Я поцеловал ее так, как будто эта минута была последней перед всеобщим депрограммированием.

Счастливая и успокоенная, она сказала:

— Если этот мир просуществует несколько дней, я поднимусь наверх — просто для того, чтобы запрограммировать перенапряжение в модуляторе, потом вернусь, и через несколько секунд подсоединение моей проекции здесь к моему физическому существу там окончательно прервется. Тогда я полностью стану частью твоего симулэлектронного мира.

Я не мог выговорить ни слова. Я сделал все возможное, чтобы убедить ее, но убедила она — меня!

Солнце рассеяло остатки тумана, и теплые лучи коснулись нас.

— Ты не чувствуешь, что он… подсоединяется к тебе? — спросила она.

— Нет. А что?

— Я боюсь, Дуг. Я боюсь, что он хочет доставить себе последнее удовольствие, прежде чем отключить симулятор.

Она дрожала всем телом, и я обнял ее.

— Ты предупредишь меня, когда он подключится к тебе? — спросила она.

— Хорошо. А почему ты хочешь это знать?

— Потому что, может быть, он не останется равнодушным к моему присутствию здесь, особенно если узнает, что я собираюсь здесь остаться.

Я снова начал размышлять о том Дугласе Холе, который жил в Высшем Мире. В определенном смысле мы представляли собой две грани одного существа. Выражение «по своему образу» пришло мне в голову, но я отбросил его ложные теологические противоречия. Он был индивидуумом. И я был индивидуумом. Конечно, у него передо мной была масса преимуществ. Но при ближайшем рассмотрении нас разделял всего лишь симулэлектронный барьер — барьер, который исказил его видение мира, деформировал его разум, дал ему иллюзию величия.

Он убивал и мучил без жалости, он манипулировал единицами с грубым равнодушием. Но был ли он виновен с моральной точки зрения? Да, он отнимал жизни у людей, даже если это были Фуллер и Коллинзворт. Но они же никогда реально не существовали! Их единственная реальность, их существование были даны им Манипулятором и его симулятором.

Но вдруг я взбунтовался. Я не желал искать извинения тому Холу. Он убивал, и убивал жестоко. Он безжалостно расправился с единицами реакции, сумевшими понять, что их мир иллюзорен. И те, кого он убил, были живыми существами, так как осознание себя есть единственная настоящая мера существования!

Я встал и опять подошел к окну, чтобы взглянуть на движущиеся тротуары, черные от пешеходов. Немного наклонившись, я даже мог разглядеть угол здания «Реако». Обстановка там была напряженной. Сотни и тысячи мужчин и женщин заполнили все проходы, с нетерпением ожидая демонстрации, обещанной Сичкином.

— Все еще ничего? — спросила меня Джинкс.

Я покачал головой, не отводя глаз от толпы, которая с каждой минутой становилась все плотнее.

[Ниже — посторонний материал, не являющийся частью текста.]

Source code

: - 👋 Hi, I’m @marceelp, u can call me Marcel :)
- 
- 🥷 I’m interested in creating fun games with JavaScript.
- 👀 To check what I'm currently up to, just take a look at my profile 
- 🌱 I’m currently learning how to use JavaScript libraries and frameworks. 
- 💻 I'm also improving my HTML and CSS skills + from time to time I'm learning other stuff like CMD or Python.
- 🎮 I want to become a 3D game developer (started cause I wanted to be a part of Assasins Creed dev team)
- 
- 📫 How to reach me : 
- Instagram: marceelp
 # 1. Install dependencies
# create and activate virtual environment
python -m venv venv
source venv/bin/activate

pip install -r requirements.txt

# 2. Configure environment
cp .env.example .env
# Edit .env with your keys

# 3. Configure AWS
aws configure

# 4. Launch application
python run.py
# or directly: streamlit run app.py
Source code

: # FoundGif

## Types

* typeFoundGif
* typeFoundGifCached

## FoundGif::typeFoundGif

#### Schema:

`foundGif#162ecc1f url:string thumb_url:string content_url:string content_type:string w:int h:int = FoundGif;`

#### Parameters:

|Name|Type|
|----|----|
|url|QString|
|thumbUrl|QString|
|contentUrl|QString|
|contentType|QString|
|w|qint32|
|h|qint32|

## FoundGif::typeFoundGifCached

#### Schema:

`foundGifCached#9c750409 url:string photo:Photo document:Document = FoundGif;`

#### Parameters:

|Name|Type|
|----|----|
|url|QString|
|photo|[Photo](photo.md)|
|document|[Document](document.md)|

Сами эти люди, эти единицы реакции, думал я, сделали неминуемым свое собственное уничтожение, выступив против Манипулятора.

Давление общественности было непроницаемым щитом, защищающим симулятор Фуллера, уничтожение которого в то же время было единственным, что могло спасти этот мир.

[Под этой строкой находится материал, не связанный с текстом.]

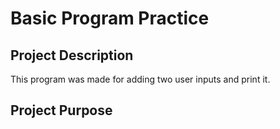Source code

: # Basic Program Practice

## Project Description
This program was made for adding two user inputs and print it.

## Project Purpose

Внезапно я выпрямился, словно от удара током, и повернулся к Джинкс.

Она с тревогой схватила меня за руку:

— Дуг! Это он?

— Нет, Джинкс. Но мне кажется, у меня есть план!

— Какой?

— План спасения этого мира.

Она разочарованно улыбнулась.

— Мы ничего не можем сделать.

— Я не уверен. Правда, шансы невелики, но кто знает. Этот мир — симулятор Манипулятора — невозможно спасти, так как его обитатели хотят любой ценой иметь свой собственный симулятор. Верно?

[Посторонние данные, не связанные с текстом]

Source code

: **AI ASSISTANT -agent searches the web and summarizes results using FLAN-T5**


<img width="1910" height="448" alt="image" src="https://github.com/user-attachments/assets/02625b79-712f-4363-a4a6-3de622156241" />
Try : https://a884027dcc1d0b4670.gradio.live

— Да, и он может изменить их убеждения и поведение только путем полного перепрограммирования, а это исключено.

— Он этого не может, но может быть, смогу я. Все эти люди за Сичкина только потому, что думают, будто его симулятор изменит их мир. Но если бы они узнали подлинные намерения Сичкина, если бы они поняли, что он хочет стать их абсолютным хозяином, что он вовсе не собирается использовать Симулакрон-3 для стимулирования социального прогресса, то что они сделали бы?